ENTRIES PROVIDED
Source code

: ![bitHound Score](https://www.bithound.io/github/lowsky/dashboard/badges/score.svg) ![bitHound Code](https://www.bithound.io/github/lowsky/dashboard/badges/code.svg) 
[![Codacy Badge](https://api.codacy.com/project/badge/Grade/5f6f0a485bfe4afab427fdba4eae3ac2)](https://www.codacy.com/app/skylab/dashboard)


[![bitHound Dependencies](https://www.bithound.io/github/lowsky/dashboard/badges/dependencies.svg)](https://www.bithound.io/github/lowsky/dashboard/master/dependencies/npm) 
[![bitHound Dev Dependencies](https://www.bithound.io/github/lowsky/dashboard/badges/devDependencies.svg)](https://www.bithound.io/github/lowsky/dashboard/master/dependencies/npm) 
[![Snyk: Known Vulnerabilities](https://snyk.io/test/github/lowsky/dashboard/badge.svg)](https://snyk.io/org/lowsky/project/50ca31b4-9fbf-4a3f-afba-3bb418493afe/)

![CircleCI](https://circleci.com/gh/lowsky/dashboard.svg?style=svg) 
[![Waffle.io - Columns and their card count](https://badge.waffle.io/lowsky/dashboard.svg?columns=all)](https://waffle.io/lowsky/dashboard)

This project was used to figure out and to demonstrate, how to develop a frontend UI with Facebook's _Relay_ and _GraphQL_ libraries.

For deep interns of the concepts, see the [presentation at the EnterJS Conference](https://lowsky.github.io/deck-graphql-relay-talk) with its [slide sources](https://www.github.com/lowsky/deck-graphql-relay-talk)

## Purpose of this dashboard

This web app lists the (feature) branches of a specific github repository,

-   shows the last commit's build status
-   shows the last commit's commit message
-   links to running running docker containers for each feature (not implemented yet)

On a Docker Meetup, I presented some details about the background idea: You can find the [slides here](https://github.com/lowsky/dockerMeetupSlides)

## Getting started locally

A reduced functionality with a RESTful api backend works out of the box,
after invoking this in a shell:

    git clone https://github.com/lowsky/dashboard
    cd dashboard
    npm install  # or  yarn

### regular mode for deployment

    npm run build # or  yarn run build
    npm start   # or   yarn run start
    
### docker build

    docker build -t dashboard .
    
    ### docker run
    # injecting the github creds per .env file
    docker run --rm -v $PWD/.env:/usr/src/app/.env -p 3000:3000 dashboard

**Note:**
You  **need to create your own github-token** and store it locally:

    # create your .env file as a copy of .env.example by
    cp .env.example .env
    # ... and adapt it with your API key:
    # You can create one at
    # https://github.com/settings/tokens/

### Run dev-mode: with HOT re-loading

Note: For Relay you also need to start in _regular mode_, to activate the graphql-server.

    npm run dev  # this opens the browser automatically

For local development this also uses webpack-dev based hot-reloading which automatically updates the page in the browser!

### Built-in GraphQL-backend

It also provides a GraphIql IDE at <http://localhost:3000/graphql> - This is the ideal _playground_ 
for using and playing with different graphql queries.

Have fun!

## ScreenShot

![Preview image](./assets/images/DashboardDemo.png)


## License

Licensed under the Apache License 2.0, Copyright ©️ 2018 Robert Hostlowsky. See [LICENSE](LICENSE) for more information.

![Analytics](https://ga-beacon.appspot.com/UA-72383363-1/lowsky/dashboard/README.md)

EXERCISE
What is asked for is an exact copy of the lines above from the one containing "A reduced functionality" through the one containing "### Built-in GraphQL-backend", and only those.

RESPONSE AREA
A reduced functionality with a RESTful api backend works out of the box,
after invoking this in a shell:

    git clone https://github.com/lowsky/dashboard
    cd dashboard
    npm install  # or  yarn

### regular mode for deployment

    npm run build # or  yarn run build
    npm start   # or   yarn run start
    
### docker build

    docker build -t dashboard .
    
    ### docker run
    # injecting the github creds per .env file
    docker run --rm -v $PWD/.env:/usr/src/app/.env -p 3000:3000 dashboard

**Note:**
You  **need to create your own github-token** and store it locally:

    # create your .env file as a copy of .env.example by
    cp .env.example .env
    # ... and adapt it with your API key:
    # You can create one at
    # https://github.com/settings/tokens/

### Run dev-mode: with HOT re-loading

Note: For Relay you also need to start in _regular mode_, to activate the graphql-server.

    npm run dev  # this opens the browser automatically

For local development this also uses webpack-dev based hot-reloading which automatically updates the page in the browser!

### Built-in GraphQL-backend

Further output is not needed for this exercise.